Consider the function
`f(x)=|{:(x^(3),sinx,cosx),(6,-1,0),(p,p^2,p^(3)):}|` where p is a constant.
What is the value of p for which `f''(0)=0` ?

To solve the problem, we need to find the value of \( p \) such that \( f''(0) = 0 \) for the function defined as: \[ f(x) = \begin{vmatrix} x^3 & \sin x & \cos x \\ 6 & -1 & 0 \\ p & p^2 & p^3 \end{vmatrix} \] ### Step 1: Differentiate \( f(x) \) to find \( f'(x) \) Using the property of determinants, we differentiate the first row while keeping the other rows constant. The derivative of \( x^3 \) is \( 3x^2 \), the derivative of \( \sin x \) is \( \cos x \), and the derivative of \( \cos x \) is \( -\sin x \). Thus, we have: \[ f'(x) = \begin{vmatrix} 3x^2 & \cos x & -\sin x \\ 6 & -1 & 0 \\ p & p^2 & p^3 \end{vmatrix} \] ### Step 2: Differentiate \( f'(x) \) to find \( f''(x) \) Now we differentiate \( f'(x) \) again.

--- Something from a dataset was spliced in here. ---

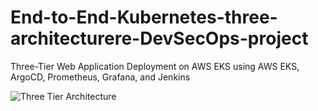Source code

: # End-to-End-Kubernetes-three-architecturere-DevSecOps-project
Three-Tier Web Application Deployment on AWS EKS using AWS EKS, ArgoCD, Prometheus, Grafana, and Jenkins

![Three Tier Architecture](https://github.com/AmanPathak-DevOps/End-to-End-Kubernetes-Three-Tier-DevSecOps-Project/blob/master/assets/Three-Tier.gif?raw=true)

The first row will be differentiated again: - The derivative of \( 3x^2 \) is \( 6x \) - The derivative of \( \cos x \) is \( -\sin x \) - The derivative of \( -\sin x \) is \( -\cos x \) Thus, we have: \[ f''(x) = \begin{vmatrix} 6x & -\sin x & -\cos x \\ 6 & -1 & 0 \\ p & p^2 & p^3 \end{vmatrix} \] ### Step 3: Evaluate \( f''(0) \) Substituting \( x = 0 \): \[ f''(0) = \begin{vmatrix} 0 & 0 & -1 \\ 6 & -1 & 0 \\ p & p^2 & p^3 \end{vmatrix} \] This determinant can be simplified by expanding along the first row: \[ f''(0) = 0 \cdot \begin{vmatrix} -1 & 0 \\ p^2 & p^3 \end{vmatrix} - 0 \cdot \begin{vmatrix} 6 & 0 \\ p & p^3 \end{vmatrix} - 1 \cdot \begin{vmatrix} 6 & -1 \\ p & p^2 \end{vmatrix} \] Calculating the determinant: \[ \begin{vmatrix} 6 & -1 \\ p & p^2 \end{vmatrix} = (6)(p^2) - (-1)(p) = 6p^2 + p \] Thus, we have: \[ f''(0) = - (6p^2 + p) \] ### Step 4: Set \( f''(0) = 0 \) Setting the expression equal to zero gives: \[ - (6p^2 + p) = 0 \] This simplifies to: \[ 6p^2 + p = 0 \] ### Step 5: Factor the equation Factoring out \( p \): \[ p(6p + 1) = 0 \] ### Step 6: Solve for \( p \) Setting each factor to zero gives: 1. \( p = 0 \) 2. \( 6p + 1 = 0 \) which leads to \( p = -\frac{1}{6} \) ### Conclusion The values of \( p \) for which \( f''(0) = 0 \) are: \[ p = 0 \quad \text{or} \quad p = -\frac{1}{6} \]